ENTRIES SHOWN -
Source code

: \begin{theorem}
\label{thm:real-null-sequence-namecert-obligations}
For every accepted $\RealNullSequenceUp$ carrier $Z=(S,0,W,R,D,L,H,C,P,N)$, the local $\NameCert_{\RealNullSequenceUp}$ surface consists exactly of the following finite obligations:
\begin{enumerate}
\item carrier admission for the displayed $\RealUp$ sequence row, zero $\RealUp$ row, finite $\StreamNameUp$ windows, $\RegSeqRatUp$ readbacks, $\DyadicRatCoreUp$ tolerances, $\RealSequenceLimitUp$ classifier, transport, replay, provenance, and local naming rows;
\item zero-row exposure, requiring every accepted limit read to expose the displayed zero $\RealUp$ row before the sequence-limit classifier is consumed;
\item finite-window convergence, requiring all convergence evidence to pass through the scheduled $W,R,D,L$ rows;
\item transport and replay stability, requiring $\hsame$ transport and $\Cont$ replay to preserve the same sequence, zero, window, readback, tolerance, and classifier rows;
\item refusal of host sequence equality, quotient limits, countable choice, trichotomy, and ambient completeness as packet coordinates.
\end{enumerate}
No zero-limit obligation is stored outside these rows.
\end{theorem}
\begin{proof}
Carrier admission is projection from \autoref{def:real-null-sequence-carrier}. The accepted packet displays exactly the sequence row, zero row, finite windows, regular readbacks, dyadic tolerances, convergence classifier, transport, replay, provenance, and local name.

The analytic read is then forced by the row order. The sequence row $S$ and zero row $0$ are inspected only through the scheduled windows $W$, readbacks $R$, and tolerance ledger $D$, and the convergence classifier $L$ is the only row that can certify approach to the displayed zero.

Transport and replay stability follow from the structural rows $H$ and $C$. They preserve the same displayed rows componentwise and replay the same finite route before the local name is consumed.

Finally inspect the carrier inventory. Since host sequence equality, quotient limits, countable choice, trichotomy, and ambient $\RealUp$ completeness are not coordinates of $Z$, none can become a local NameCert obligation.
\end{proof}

--

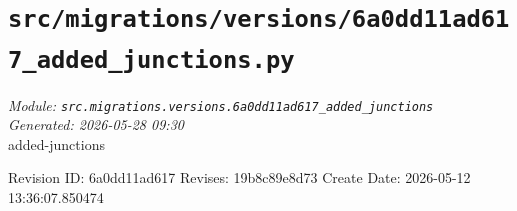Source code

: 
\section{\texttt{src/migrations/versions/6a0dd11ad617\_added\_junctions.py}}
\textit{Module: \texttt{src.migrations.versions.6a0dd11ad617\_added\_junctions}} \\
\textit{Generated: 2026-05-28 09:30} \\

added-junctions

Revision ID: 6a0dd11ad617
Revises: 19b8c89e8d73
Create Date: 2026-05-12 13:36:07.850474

* * *

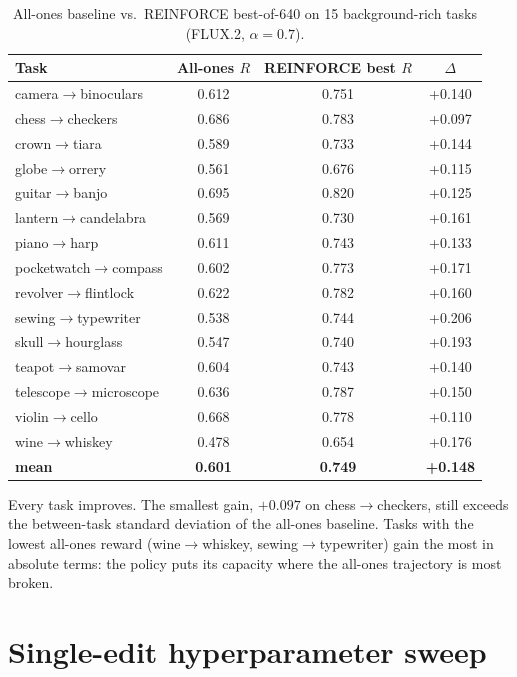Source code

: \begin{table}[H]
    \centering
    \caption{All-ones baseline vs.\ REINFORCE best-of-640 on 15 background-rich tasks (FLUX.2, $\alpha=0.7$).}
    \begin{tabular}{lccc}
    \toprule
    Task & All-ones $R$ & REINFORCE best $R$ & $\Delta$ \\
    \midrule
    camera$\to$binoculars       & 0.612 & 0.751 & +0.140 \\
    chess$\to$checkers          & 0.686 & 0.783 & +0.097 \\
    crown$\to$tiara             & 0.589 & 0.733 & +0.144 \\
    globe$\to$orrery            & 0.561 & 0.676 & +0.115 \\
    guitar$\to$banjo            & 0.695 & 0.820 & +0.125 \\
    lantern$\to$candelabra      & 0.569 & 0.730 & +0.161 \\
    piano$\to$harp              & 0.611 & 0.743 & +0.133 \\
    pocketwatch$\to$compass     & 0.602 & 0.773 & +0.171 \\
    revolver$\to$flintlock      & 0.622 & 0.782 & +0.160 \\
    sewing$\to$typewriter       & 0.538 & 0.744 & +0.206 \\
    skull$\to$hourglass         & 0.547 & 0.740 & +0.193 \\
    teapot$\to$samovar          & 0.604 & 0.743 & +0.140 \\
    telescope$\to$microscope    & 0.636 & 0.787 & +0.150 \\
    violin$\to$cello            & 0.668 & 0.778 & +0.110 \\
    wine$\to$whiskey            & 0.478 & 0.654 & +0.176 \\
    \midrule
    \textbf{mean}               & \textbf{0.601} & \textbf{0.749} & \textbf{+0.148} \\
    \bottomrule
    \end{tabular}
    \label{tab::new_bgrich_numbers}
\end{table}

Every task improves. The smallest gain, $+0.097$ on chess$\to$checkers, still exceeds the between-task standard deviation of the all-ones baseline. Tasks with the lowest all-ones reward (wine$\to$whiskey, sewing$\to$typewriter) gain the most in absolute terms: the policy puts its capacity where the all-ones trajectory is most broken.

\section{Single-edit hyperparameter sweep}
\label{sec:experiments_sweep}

TASK -
Each line of the data that contains "begin" belongs in the answer.

ANSWER SPACE -
: \begin{theorem}
\begin{enumerate}
\begin{proof}
: \begin{table}[H]
    \begin{tabular}{lccc}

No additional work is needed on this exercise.